- Try it -
Leaving out the images, reproduce every line of the data that follows exactly.

- Exercise data -
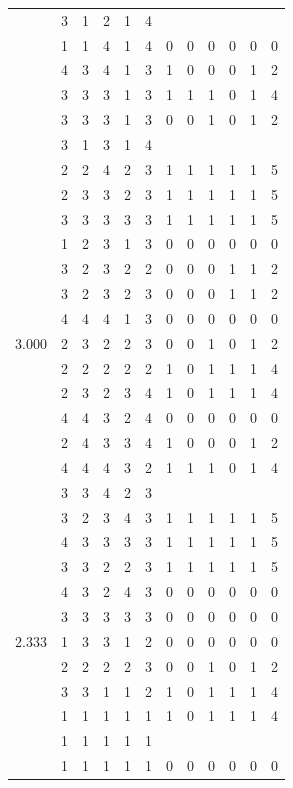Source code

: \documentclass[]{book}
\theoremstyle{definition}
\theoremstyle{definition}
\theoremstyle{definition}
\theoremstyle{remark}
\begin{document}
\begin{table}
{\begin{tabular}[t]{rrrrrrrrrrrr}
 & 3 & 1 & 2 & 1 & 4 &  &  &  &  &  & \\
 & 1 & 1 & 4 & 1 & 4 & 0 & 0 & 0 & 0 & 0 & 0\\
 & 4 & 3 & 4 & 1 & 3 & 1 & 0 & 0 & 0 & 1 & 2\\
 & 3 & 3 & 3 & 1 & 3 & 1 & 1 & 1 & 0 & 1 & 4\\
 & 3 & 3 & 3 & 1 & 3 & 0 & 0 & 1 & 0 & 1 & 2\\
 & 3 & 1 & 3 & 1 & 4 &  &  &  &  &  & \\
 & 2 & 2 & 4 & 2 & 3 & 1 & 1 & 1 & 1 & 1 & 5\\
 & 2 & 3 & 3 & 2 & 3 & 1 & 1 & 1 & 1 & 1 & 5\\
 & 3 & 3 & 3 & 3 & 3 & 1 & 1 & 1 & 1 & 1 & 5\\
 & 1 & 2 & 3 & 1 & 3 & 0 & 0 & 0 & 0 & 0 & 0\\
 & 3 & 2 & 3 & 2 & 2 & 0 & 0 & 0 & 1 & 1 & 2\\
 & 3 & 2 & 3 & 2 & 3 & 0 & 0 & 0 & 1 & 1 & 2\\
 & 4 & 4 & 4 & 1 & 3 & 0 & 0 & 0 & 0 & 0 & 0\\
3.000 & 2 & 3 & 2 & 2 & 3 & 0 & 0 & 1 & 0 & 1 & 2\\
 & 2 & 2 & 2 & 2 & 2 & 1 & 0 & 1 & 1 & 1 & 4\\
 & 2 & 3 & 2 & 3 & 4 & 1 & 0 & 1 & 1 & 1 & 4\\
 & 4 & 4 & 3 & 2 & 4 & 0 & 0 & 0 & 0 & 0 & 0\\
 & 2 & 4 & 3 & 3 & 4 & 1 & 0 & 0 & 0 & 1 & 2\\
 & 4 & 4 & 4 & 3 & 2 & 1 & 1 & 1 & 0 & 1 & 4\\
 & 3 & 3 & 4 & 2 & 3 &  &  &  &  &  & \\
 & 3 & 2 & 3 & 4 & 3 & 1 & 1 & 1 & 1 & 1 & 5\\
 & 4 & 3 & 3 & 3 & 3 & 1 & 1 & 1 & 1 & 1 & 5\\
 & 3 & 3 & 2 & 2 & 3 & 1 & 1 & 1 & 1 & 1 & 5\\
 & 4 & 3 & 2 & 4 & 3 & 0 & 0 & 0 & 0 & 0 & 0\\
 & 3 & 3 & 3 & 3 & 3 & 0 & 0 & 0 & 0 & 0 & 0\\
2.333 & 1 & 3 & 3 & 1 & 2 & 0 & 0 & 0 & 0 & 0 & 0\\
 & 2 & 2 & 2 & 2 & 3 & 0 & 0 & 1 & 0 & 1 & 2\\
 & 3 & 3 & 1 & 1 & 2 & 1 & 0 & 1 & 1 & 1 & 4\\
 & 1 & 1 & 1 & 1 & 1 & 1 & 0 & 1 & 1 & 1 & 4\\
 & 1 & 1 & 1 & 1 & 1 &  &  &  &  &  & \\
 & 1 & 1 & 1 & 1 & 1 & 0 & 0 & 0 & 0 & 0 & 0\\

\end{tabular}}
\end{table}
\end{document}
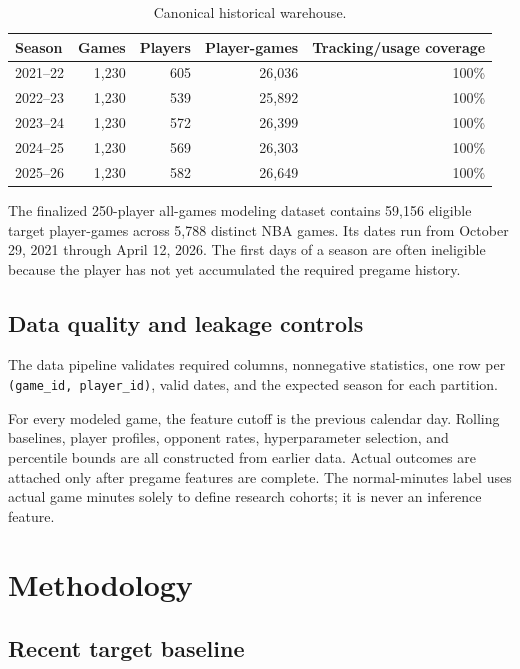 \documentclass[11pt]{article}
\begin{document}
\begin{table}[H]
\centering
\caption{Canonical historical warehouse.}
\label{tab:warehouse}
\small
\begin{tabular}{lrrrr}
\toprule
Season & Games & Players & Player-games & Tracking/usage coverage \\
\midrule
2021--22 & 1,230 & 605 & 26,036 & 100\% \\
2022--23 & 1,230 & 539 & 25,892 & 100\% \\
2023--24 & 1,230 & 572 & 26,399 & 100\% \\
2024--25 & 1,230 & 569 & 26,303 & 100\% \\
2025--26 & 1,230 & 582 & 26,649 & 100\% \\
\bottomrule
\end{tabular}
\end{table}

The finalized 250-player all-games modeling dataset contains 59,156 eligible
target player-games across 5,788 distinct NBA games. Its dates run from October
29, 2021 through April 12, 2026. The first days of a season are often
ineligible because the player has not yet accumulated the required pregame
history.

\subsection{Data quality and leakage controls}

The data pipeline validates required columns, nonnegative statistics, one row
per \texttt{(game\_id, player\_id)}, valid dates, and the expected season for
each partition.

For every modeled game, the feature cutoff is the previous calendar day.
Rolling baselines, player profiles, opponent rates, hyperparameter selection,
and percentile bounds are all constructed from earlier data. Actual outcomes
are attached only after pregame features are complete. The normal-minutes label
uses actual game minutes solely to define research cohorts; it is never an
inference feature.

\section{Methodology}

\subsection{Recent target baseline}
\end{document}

- Output for this task -
Source code

: \documentclass[]{book}
\theoremstyle{definition}
\theoremstyle{definition}
\theoremstyle{definition}
\theoremstyle{remark}
\begin{document}
\begin{table}
{\begin{tabular}[t]{rrrrrrrrrrrr}
 & 3 & 1 & 2 & 1 & 4 &  &  &  &  &  & \\
 & 1 & 1 & 4 & 1 & 4 & 0 & 0 & 0 & 0 & 0 & 0\\
 & 4 & 3 & 4 & 1 & 3 & 1 & 0 & 0 & 0 & 1 & 2\\
 & 3 & 3 & 3 & 1 & 3 & 1 & 1 & 1 & 0 & 1 & 4\\
 & 3 & 3 & 3 & 1 & 3 & 0 & 0 & 1 & 0 & 1 & 2\\
 & 3 & 1 & 3 & 1 & 4 &  &  &  &  &  & \\
 & 2 & 2 & 4 & 2 & 3 & 1 & 1 & 1 & 1 & 1 & 5\\
 & 2 & 3 & 3 & 2 & 3 & 1 & 1 & 1 & 1 & 1 & 5\\
 & 3 & 3 & 3 & 3 & 3 & 1 & 1 & 1 & 1 & 1 & 5\\
 & 1 & 2 & 3 & 1 & 3 & 0 & 0 & 0 & 0 & 0 & 0\\
 & 3 & 2 & 3 & 2 & 2 & 0 & 0 & 0 & 1 & 1 & 2\\
 & 3 & 2 & 3 & 2 & 3 & 0 & 0 & 0 & 1 & 1 & 2\\
 & 4 & 4 & 4 & 1 & 3 & 0 & 0 & 0 & 0 & 0 & 0\\
3.000 & 2 & 3 & 2 & 2 & 3 & 0 & 0 & 1 & 0 & 1 & 2\\
 & 2 & 2 & 2 & 2 & 2 & 1 & 0 & 1 & 1 & 1 & 4\\
 & 2 & 3 & 2 & 3 & 4 & 1 & 0 & 1 & 1 & 1 & 4\\
 & 4 & 4 & 3 & 2 & 4 & 0 & 0 & 0 & 0 & 0 & 0\\
 & 2 & 4 & 3 & 3 & 4 & 1 & 0 & 0 & 0 & 1 & 2\\
 & 4 & 4 & 4 & 3 & 2 & 1 & 1 & 1 & 0 & 1 & 4\\
 & 3 & 3 & 4 & 2 & 3 &  &  &  &  &  & \\
 & 3 & 2 & 3 & 4 & 3 & 1 & 1 & 1 & 1 & 1 & 5\\
 & 4 & 3 & 3 & 3 & 3 & 1 & 1 & 1 & 1 & 1 & 5\\
 & 3 & 3 & 2 & 2 & 3 & 1 & 1 & 1 & 1 & 1 & 5\\
 & 4 & 3 & 2 & 4 & 3 & 0 & 0 & 0 & 0 & 0 & 0\\
 & 3 & 3 & 3 & 3 & 3 & 0 & 0 & 0 & 0 & 0 & 0\\
2.333 & 1 & 3 & 3 & 1 & 2 & 0 & 0 & 0 & 0 & 0 & 0\\
 & 2 & 2 & 2 & 2 & 3 & 0 & 0 & 1 & 0 & 1 & 2\\
 & 3 & 3 & 1 & 1 & 2 & 1 & 0 & 1 & 1 & 1 & 4\\
 & 1 & 1 & 1 & 1 & 1 & 1 & 0 & 1 & 1 & 1 & 4\\
 & 1 & 1 & 1 & 1 & 1 &  &  &  &  &  & \\
 & 1 & 1 & 1 & 1 & 1 & 0 & 0 & 0 & 0 & 0 & 0\\

\end{tabular}}
\end{table}
\end{document}
 \documentclass[11pt]{article}
\begin{document}
\begin{table}[H]
\centering
\caption{Canonical historical warehouse.}
\label{tab:warehouse}
\small
\begin{tabular}{lrrrr}
\toprule
Season & Games & Players & Player-games & Tracking/usage coverage \\
\midrule
2021--22 & 1,230 & 605 & 26,036 & 100\% \\
2022--23 & 1,230 & 539 & 25,892 & 100\% \\
2023--24 & 1,230 & 572 & 26,399 & 100\% \\
2024--25 & 1,230 & 569 & 26,303 & 100\% \\
2025--26 & 1,230 & 582 & 26,649 & 100\% \\
\bottomrule
\end{tabular}
\end{table}

The finalized 250-player all-games modeling dataset contains 59,156 eligible
target player-games across 5,788 distinct NBA games. Its dates run from October
29, 2021 through April 12, 2026. The first days of a season are often
ineligible because the player has not yet accumulated the required pregame
history.

\subsection{Data quality and leakage controls}

The data pipeline validates required columns, nonnegative statistics, one row
per \texttt{(game\_id, player\_id)}, valid dates, and the expected season for
each partition.

For every modeled game, the feature cutoff is the previous calendar day.
Rolling baselines, player profiles, opponent rates, hyperparameter selection,
and percentile bounds are all constructed from earlier data. Actual outcomes
are attached only after pregame features are complete. The normal-minutes label
uses actual game minutes solely to define research cohorts; it is never an
inference feature.

\section{Methodology}

\subsection{Recent target baseline}
\end{document}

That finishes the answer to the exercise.